Recently, several manufacturers have introduced 80 km-range ER pluggable interfaces under the name 10GBASE-ZR. This 80 km PHY is not specified within the IEEE 802.3ae standard and manufacturers have created their own specifications based upon the 80 km PHY.

10GBASE-LX4

10GBASE-LX4 uses coarse wavelength division multiplexing to support ranges of between 240 m and 300 m over deployed multi-mode cabling. This is achieved through the use of four separate laser sources operating at 3.125 Gbit/s in the range of 1300nm on unique wavelengths. This standard also supports 10 km over single-mode fiber.

WAN PHY

10GBASE-SW, 10GBASE-LW and 10GBASE-EW are varieties that use the WAN PHY using a light-weight SDH/SONET frame running at 9.953 Gbit/s. WAN PHY is used when an enterprise user wishes to transport 10G Ethernet across telco SDH/SONET or previously installed wave division multiplexing systems without having to directly map the Ethernet frames into SDH/SONET. The WAN PHY variants correspond at the physical layer to 10GBASE-SR, 10GBASE-LR and 10GBASE-ER respectively, and hence use the same types of fiber and support the same distances.

Copper

10GBASE-CX4

10GBASE-CX4 (802.3ak) transmits over 4-lanes in each direction over copper cabling similar to the variety used in InfiniBand technology, up to a distance of 15 m. This technology has the lowest cost per port of all 10Gb interconnects, at the expense of range. Each device capable of supporting a 10GbE module uses some MSA (Multi-Source Agreement) to provide the actual module connectivity within the device to the outside connector.
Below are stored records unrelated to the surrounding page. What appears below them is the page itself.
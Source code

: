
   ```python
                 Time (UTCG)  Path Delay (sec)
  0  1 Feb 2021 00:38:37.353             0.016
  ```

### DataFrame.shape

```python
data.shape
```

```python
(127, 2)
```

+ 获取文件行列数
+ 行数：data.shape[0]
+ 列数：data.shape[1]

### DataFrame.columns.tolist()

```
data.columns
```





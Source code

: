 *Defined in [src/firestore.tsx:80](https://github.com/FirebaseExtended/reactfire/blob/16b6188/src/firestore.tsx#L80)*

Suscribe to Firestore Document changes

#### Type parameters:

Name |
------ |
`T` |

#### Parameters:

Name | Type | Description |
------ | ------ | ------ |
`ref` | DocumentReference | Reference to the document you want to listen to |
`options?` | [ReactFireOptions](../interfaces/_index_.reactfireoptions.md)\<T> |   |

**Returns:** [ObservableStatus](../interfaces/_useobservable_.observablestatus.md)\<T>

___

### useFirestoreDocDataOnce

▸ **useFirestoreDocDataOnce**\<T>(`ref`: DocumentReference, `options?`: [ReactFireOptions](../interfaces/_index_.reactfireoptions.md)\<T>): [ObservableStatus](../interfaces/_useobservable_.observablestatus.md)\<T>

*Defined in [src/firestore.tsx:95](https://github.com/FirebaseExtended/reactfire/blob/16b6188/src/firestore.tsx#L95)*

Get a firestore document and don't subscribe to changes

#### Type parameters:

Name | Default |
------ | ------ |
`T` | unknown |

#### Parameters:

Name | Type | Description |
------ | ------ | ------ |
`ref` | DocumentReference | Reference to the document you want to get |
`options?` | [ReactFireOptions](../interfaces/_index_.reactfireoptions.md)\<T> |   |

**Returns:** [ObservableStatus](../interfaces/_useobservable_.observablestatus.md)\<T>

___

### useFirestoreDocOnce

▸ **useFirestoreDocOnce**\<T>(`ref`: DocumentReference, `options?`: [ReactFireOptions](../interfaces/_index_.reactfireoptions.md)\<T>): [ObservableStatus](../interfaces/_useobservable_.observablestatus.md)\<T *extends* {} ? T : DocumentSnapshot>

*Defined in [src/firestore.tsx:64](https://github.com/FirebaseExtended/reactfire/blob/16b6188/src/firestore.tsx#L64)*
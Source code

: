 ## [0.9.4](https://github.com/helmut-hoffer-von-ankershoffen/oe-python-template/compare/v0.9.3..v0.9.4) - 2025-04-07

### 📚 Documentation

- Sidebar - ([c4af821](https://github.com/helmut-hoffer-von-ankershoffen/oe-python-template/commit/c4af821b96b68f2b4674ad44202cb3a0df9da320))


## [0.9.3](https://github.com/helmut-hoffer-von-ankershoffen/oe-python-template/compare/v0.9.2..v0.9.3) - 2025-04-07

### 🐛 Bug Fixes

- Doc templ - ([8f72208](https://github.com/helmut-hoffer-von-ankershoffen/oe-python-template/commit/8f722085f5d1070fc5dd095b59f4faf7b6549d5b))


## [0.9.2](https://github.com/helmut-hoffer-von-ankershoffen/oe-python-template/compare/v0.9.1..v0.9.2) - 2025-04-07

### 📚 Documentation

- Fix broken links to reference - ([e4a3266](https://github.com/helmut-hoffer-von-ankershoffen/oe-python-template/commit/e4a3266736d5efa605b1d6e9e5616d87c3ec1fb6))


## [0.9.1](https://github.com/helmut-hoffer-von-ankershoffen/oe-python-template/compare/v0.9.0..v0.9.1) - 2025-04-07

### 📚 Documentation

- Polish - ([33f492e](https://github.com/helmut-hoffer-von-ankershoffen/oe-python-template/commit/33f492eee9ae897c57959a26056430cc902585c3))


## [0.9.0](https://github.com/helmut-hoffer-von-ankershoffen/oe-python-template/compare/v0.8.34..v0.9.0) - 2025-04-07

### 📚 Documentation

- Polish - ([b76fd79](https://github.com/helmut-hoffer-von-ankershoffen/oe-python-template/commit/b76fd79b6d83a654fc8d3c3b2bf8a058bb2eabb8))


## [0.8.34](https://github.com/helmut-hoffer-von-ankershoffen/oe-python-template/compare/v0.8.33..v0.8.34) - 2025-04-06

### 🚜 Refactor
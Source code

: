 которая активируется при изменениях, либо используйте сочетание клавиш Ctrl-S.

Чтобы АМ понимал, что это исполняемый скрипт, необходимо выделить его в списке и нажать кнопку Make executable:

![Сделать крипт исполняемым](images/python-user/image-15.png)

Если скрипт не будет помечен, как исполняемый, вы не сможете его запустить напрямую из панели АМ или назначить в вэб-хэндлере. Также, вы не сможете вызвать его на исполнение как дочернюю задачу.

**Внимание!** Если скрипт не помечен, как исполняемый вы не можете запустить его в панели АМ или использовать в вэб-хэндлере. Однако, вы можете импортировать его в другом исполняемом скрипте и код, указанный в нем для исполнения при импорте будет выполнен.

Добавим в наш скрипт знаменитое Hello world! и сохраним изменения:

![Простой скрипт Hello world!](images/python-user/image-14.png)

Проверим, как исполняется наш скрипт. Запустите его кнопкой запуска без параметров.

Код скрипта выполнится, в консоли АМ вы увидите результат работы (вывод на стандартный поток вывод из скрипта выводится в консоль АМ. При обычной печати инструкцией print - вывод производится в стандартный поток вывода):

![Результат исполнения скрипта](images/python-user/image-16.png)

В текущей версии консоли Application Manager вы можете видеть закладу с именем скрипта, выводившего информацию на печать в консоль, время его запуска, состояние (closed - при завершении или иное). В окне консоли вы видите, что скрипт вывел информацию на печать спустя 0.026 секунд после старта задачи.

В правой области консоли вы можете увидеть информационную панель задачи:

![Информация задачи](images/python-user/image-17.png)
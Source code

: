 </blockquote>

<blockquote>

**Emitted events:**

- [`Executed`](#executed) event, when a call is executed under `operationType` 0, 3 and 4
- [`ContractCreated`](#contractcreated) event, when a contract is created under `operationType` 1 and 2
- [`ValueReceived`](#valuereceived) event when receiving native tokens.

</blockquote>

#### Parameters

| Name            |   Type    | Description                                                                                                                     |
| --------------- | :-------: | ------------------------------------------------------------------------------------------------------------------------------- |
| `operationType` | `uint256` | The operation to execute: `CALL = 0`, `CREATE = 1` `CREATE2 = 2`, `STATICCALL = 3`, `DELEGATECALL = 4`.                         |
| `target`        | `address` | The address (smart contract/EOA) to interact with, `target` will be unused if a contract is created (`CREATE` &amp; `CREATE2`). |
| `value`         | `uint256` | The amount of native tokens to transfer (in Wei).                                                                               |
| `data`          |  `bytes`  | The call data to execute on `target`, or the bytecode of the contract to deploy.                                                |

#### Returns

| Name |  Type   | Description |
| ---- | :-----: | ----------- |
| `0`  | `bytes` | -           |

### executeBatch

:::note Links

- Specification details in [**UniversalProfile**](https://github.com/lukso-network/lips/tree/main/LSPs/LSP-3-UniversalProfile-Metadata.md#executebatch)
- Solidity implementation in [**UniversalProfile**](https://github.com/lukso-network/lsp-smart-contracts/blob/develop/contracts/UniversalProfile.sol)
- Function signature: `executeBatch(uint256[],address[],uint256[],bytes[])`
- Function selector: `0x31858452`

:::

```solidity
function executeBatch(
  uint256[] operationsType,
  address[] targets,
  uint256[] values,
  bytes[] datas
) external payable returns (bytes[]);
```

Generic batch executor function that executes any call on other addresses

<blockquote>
XENPAK, X2, and XPAK connectors all fit into a standard MSA pinout. Each lane of the copper carries 3.125 gigahertz of signaling bandwidth. It is the job of the 802.3ae Clause 48 protocol to manage and synchronize the data flowing between these 4 channels; this functionality is maintained in the PCS.

10GBASE-Kx

Backplane Ethernet (802.3ap) is used in backplane applications such as blade servers and routers/switches with upgradable line cards. Kx implementations are required to operate in an environment comprising up to 40 inches of copper printed circuit board with two connectors. The standard provides for two different implementations: 10-GBASE-KR and 10GBASE-KX4. 10GBASE-KR uses the same coding as the 10GBASE-LR/ER/SR. It also defines an optional layer of Forward Error Correction and an autonegotiation protocol for setting the level of preemphasis based equalization. 10Gbase-KX4 is virtually identical with 10GBase-CX4. Implementations of both variants of 802.3ap are supposed to be backwards compatible with 1000Base-X serial implementations through autonegotiation.

10GBASE-T

10GBASE-T (802.3an-2006), is a newly released standard to provide 10 gigabit/second connections over conventional unshielded or shielded twisted pair cables.[2] Products remain scarce and expensive. For example, it will likely be 2008 before 10GBASE-T switches are available for purchase at a price of less than $500 per port.
Infiniband
Infiniband Connections between processors nodes and I/O periphals which requires high-speed processing. It is a point2point bidirectional.The serial connection's signalling rate is 2.5 gigabit per second (Gbit/s) in each direction per connection. But can be double (5Gbps) and Quad (10 Gbps). Using encoding 8/10, so every 10 bits carries 8 of information-> So 2.5 Gbps is effectively 2.0 Gbps. Now starts to appear 1x, 4x and 12x; achieving therotically rates of 96 Gbps.